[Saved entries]
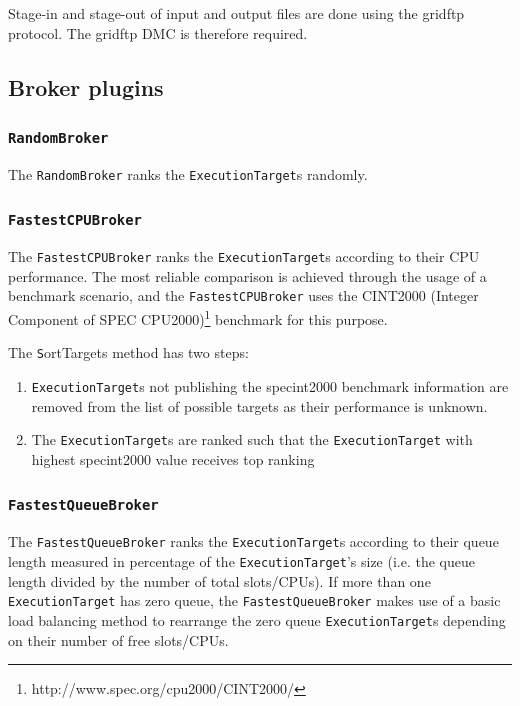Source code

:\documentclass{book}
\newcommand{\RandomBroker}{\texttt{RandomBroker}}
\newcommand{\FastestCPUBroker}{\texttt{FastestCPUBroker}}
\newcommand{\FastestQueueBroker}{\texttt{FastestQueueBroker}}
\newcommand{\ExecutionTarget}{\texttt{ExecutionTarget}}
\begin{document}
Stage-in and stage-out of input and output files are done using the
gridftp protocol. The gridftp DMC is therefore required.

\subsection{Broker plugins}
\label{sec:brokerplugins}

\subsubsection{\RandomBroker}

The {\RandomBroker} ranks the {\ExecutionTarget}s randomly. 

\subsubsection{\FastestCPUBroker}

The {\FastestCPUBroker} ranks the {\ExecutionTarget}s according to their CPU performance. The most 
reliable comparison is achieved through the usage of a benchmark scenario, and the {\FastestCPUBroker}
uses the CINT2000 (Integer Component of SPEC CPU2000)\footnote{http://www.spec.org/cpu2000/CINT2000/} 
benchmark for this purpose. 

The {\texttt SortTargets} method has two steps:

\begin{enumerate}
\item{{\ExecutionTarget}s not publishing the specint2000 benchmark information are removed from the list 
  of possible targets as their performance is unknown.}
\item{The {\ExecutionTarget}s are ranked such that the {\ExecutionTarget} with highest specint2000 value 
  receives top ranking}
\end{enumerate}

\subsubsection{\FastestQueueBroker}

The {\FastestQueueBroker} ranks the {\ExecutionTarget}s according to their queue length measured in percentage 
of the {\ExecutionTarget}'s size (i.e. the queue length divided by the number of total slots/CPUs). If more 
than one {\ExecutionTarget} has zero queue, the {\FastestQueueBroker} makes use of a basic load balancing method 
to rearrange the zero queue {\ExecutionTarget}s depending on their number of free slots/CPUs. 
\end{document}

### WHAT THIS TASK INVOLVES
The response should hold only an exact retyping of the lines from the beginning of the data through the line containing "Stage-in and stage-out", both ends kept, pictures omitted.

### ANSWER SECTION
Source code

:\documentclass{book}
\newcommand{\RandomBroker}{\texttt{RandomBroker}}
\newcommand{\FastestCPUBroker}{\texttt{FastestCPUBroker}}
\newcommand{\FastestQueueBroker}{\texttt{FastestQueueBroker}}
\newcommand{\ExecutionTarget}{\texttt{ExecutionTarget}}
\begin{document}
Stage-in and stage-out of input and output files are done using the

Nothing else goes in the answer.